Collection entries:
|---|
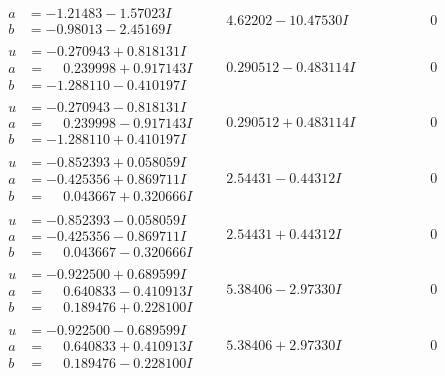 \documentclass[1p]{elsarticle_modified}
\theoremstyle{definition}
\begin{document}
$$\begin{array}{c|c|c}
\begin{aligned}
a &= -1.21483 - 1.57023 I \\
b &= -0.98013 - 2.45169 I\end{aligned}
 & \phantom{-}4.62202 - 10.47530 I & \phantom{-0.000000 } 0 \\ \hline\begin{aligned}
u &= -0.270943 + 0.818131 I \\
a &= \phantom{-}0.239998 + 0.917143 I \\
b &= -1.288110 - 0.410197 I\end{aligned}
 & \phantom{-}0.290512 - 0.483114 I & \phantom{-0.000000 } 0 \\ \hline\begin{aligned}
u &= -0.270943 - 0.818131 I \\
a &= \phantom{-}0.239998 - 0.917143 I \\
b &= -1.288110 + 0.410197 I\end{aligned}
 & \phantom{-}0.290512 + 0.483114 I & \phantom{-0.000000 } 0 \\ \hline\begin{aligned}
u &= -0.852393 + 0.058059 I \\
a &= -0.425356 + 0.869711 I \\
b &= \phantom{-}0.043667 + 0.320666 I\end{aligned}
 & \phantom{-}2.54431 - 0.44312 I & \phantom{-0.000000 } 0 \\ \hline\begin{aligned}
u &= -0.852393 - 0.058059 I \\
a &= -0.425356 - 0.869711 I \\
b &= \phantom{-}0.043667 - 0.320666 I\end{aligned}
 & \phantom{-}2.54431 + 0.44312 I & \phantom{-0.000000 } 0 \\ \hline\begin{aligned}
u &= -0.922500 + 0.689599 I \\
a &= \phantom{-}0.640833 - 0.410913 I \\
b &= \phantom{-}0.189476 + 0.228100 I\end{aligned}
 & \phantom{-}5.38406 - 2.97330 I & \phantom{-0.000000 } 0 \\ \hline\begin{aligned}
u &= -0.922500 - 0.689599 I \\
a &= \phantom{-}0.640833 + 0.410913 I \\
b &= \phantom{-}0.189476 - 0.228100 I\end{aligned}
 & \phantom{-}5.38406 + 2.97330 I & \phantom{-0.000000 } 0 \\ \hline\begin{aligned}

\end{aligned}
\end{array}$$
\end{document}
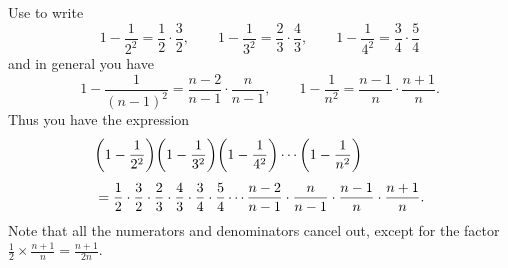 \documentclass[a4paper,oneside,12pt]{article}
\begin{document}
\begin{problem}
{\begin{solution}
Use  to
write
\[
1 - \frac{1}{2^2}
=
\frac{1}{2} \cdot \frac{3}{2},
\qquad
1 - \frac{1}{3^2}
=
\frac{2}{3} \cdot \frac{4}{3},
\qquad
1 - \frac{1}{4^2}
=
\frac{3}{4} \cdot \frac{5}{4}
\]
and in general you have
\[
1 - \frac{1}{(n - 1)^2}
=
\frac{n - 2}{n - 1} \cdot \frac{n}{n - 1},
\qquad
1 - \frac{1}{n^2}
=
\frac{n - 1}{n} \cdot \frac{n + 1}{n}.
\]
Thus you have the expression
\begin{align*}
&\productseq{
  \parenthesis*{1 - \frac{1}{2^2}}
  \parenthesis*{1 - \frac{1}{3^2}}
}{
  \parenthesis*{1 - \frac{1}{4^2}}
}{
  \parenthesis*{1 - \frac{1}{n^2}}
} \\[4pt]
&=
\frac{1}{2} \cdot \frac{3}{2}
\cdot
\frac{2}{3} \cdot \frac{4}{3}
\cdot
\frac{3}{4} \cdot \frac{5}{4}
\cdots
\frac{n - 2}{n - 1} \cdot \frac{n}{n - 1}
\cdot
\frac{n - 1}{n} \cdot \frac{n + 1}{n}.
\end{align*}
Note that all the numerators and denominators cancel out, except for
the factor $\frac{1}{2} \times \frac{n + 1}{n} = \frac{n + 1}{2n}$.
\end{solution}
}{}
\end{problem}
\end{document}
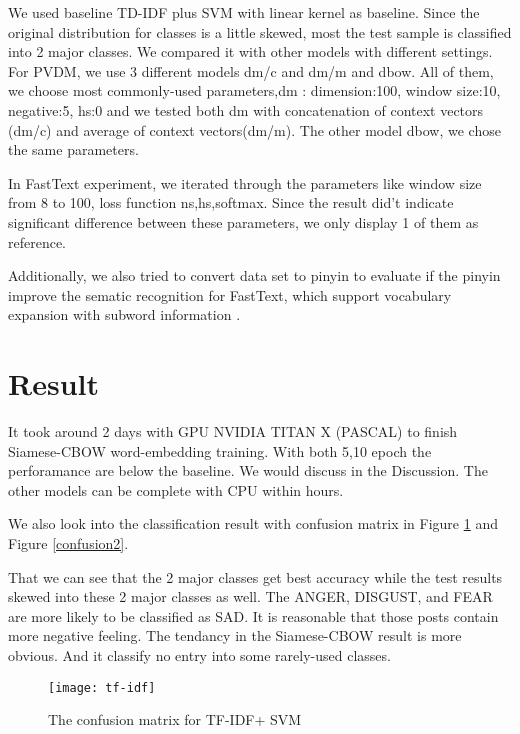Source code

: We used baseline TD-IDF plus SVM with linear kernel as baseline. 
Since the original distribution for classes is a little skewed, most the test sample is classified into 2 major classes.
We compared it with other models with different settings. \\

For PVDM, we use 3 different models dm/c and dm/m and dbow. All of them, we choose most commonly-used parameters,dm : dimension:100, window size:10, negative:5, hs:0 and we tested both dm with concatenation of context vectors (dm/c) and average of context vectors(dm/m). 
The other model dbow, we chose the same parameters.

In FastText experiment, we iterated through the parameters like window size from 8 to 100, 
loss function ns,hs,softmax.  Since the result did't indicate significant difference between these parameters, 
we only display 1 of them as reference.

Additionally, we also tried to convert data set to pinyin to evaluate 
if the pinyin improve the sematic recognition for FastText, 
which support vocabulary expansion with subword information \cite{bojanowski2016enriching}. 

\section{Result}

It took around 2 days with GPU NVIDIA TITAN X (PASCAL) to finish Siamese-CBOW word-embedding training. With both 5,10 epoch the perforamance are below the baseline. 
We would discuss in the Discussion. The other models can be complete with CPU within hours.

We also look into the classification result with confusion matrix in Figure \ref{confusion1} and Figure \ref{confusion2}.

That we can see that the 2 major classes get best accuracy while the test results skewed into these 2 major classes as well.  
The ANGER, DISGUST, and FEAR are more likely to be classified as SAD. It is reasonable that those posts contain more negative feeling.
The tendancy in the Siamese-CBOW result is more obvious. And it classify no entry into some rarely-used classes.

\begin{figure}[h]
    \centering
	\texttt{[image: tf-idf]}
    \caption{The confusion matrix for TF-IDF+ SVM}
    \label{confusion1}
\end{figure}

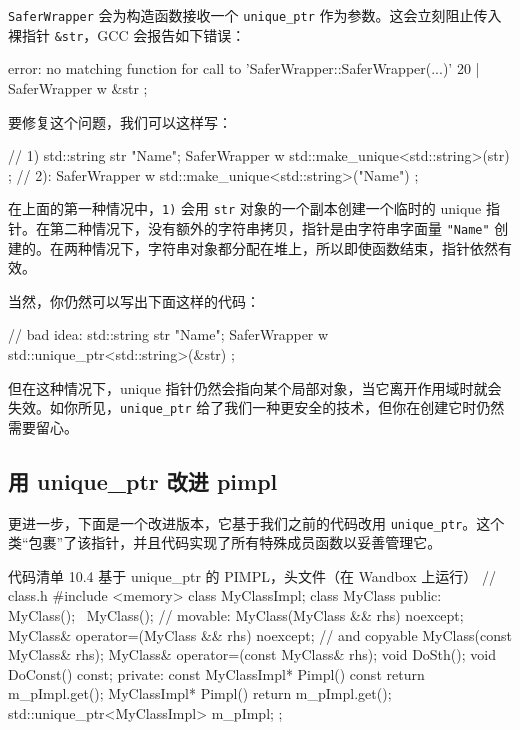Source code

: \texttt{SaferWrapper} 会为构造函数接收一个 \texttt{unique\_ptr} 作为参数。这会立刻阻止传入裸指针 \texttt{\&str}，GCC 会报告如下错误：

\begin{codebox}[cpp]
error: no matching function for call to 'SaferWrapper::SaferWrapper(...)'
20 |
SaferWrapper w { &str };
\end{codebox}

要修复这个问题，我们可以这样写：

\begin{codebox}[cpp]
// 1)
std::string str { "Name"};
SaferWrapper w { std::make_unique<std::string>(str) };
// 2):
SaferWrapper w { std::make_unique<std::string>("Name") };
\end{codebox}

在上面的第一种情况中，\texttt{1)} 会用 \texttt{str} 对象的一个副本创建一个临时的 unique 指针。在第二种情况下，没有额外的字符串拷贝，指针是由字符串字面量 \texttt{"Name"} 创建的。在两种情况下，字符串对象都分配在堆上，所以即使函数结束，指针依然有效。

当然，你仍然可以写出下面这样的代码：

\begin{codebox}[cpp]
// bad idea:
std::string str { "Name"};
SaferWrapper w { std::unique_ptr<std::string>(&str) };
\end{codebox}

但在这种情况下，unique 指针仍然会指向某个局部对象，当它离开作用域时就会失效。如你所见，\texttt{unique\_ptr} 给了我们一种更安全的技术，但你在创建它时仍然需要留心。

\subsection{用 unique\_ptr 改进 pimpl}

更进一步，下面是一个改进版本，它基于我们之前的代码改用 \texttt{unique\_ptr}。这个类“包裹”了该指针，并且代码实现了所有特殊成员函数以妥善管理它。

\begin{codeboxt}[cpp]{代码清单 10.4 基于 unique\_ptr 的 PIMPL，头文件（在 Wandbox 上运行）}
// class.h
#include <memory>
class MyClassImpl;
class MyClass {
public:
MyClass();
~MyClass();
// movable:
MyClass(MyClass && rhs) noexcept;
MyClass& operator=(MyClass && rhs) noexcept;
// and copyable
MyClass(const MyClass& rhs);
MyClass& operator=(const MyClass& rhs);
void DoSth();
void DoConst() const;
private:
const MyClassImpl* Pimpl() const { return m_pImpl.get(); }
MyClassImpl* Pimpl() { return m_pImpl.get(); }
std::unique_ptr<MyClassImpl> m_pImpl;
};
\end{codeboxt}

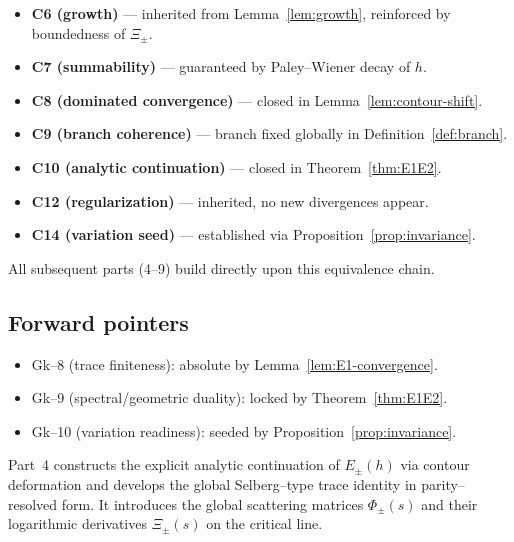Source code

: \begin{remark}
\label{rem:compliance-summary-ch6p3}
\begin{itemize}[leftmargin=*, itemsep=2pt]
  \item \textbf{C6 (growth)} — inherited from Lemma~\ref{lem:growth}, reinforced by boundedness of $\Xi_\pm$. %
  \item \textbf{C7 (summability)} — guaranteed by Paley–Wiener decay of $h$. %
  \item \textbf{C8 (dominated convergence)} — closed in Lemma~\ref{lem:contour-shift}. %
  \item \textbf{C9 (branch coherence)} — branch fixed globally in Definition~\ref{def:branch}. %
  \item \textbf{C10 (analytic continuation)} — closed in Theorem~\ref{thm:E1E2}. %
  \item \textbf{C12 (regularization)} — inherited, no new divergences appear. %
  \item \textbf{C14 (variation seed)} — established via Proposition~\ref{prop:invariance}. %
\end{itemize}
All subsequent parts (4–9) build directly upon this equivalence chain. %
\end{remark}

\subsection{Forward pointers}
\label{subsec:ch6-part3-forward} \relax

\begin{itemize}[leftmargin=*, itemsep=2pt]
  \item Gk–8 (trace finiteness): absolute by Lemma~\ref{lem:E1-convergence}. %
  \item Gk–9 (spectral/geometric duality): locked by Theorem~\ref{thm:E1E2}. %
  \item Gk–10 (variation readiness): seeded by Proposition~\ref{prop:invariance}. %
\end{itemize}

Part~4 constructs the explicit analytic continuation of $E_\pm(h)$ via contour deformation and develops the global Selberg–type trace identity in parity–resolved form.  
It introduces the global scattering matrices $\Phi_\pm(s)$ and their logarithmic derivatives $\Xi_\pm(s)$ on the critical line. %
|---|
▶ **YOUR GOAL**
Retype the entries above exactly, starting at their first line and ending with the line that holds "b &= -0.98013"; pictures stay out.

▶ **EXERCISE SOLUTION**
 \documentclass[1p]{elsarticle_modified}
\theoremstyle{definition}
\begin{document}
$$\begin{array}{c|c|c}
\begin{aligned}
a &= -1.21483 - 1.57023 I \\
b &= -0.98013 - 2.45169 I\end{aligned}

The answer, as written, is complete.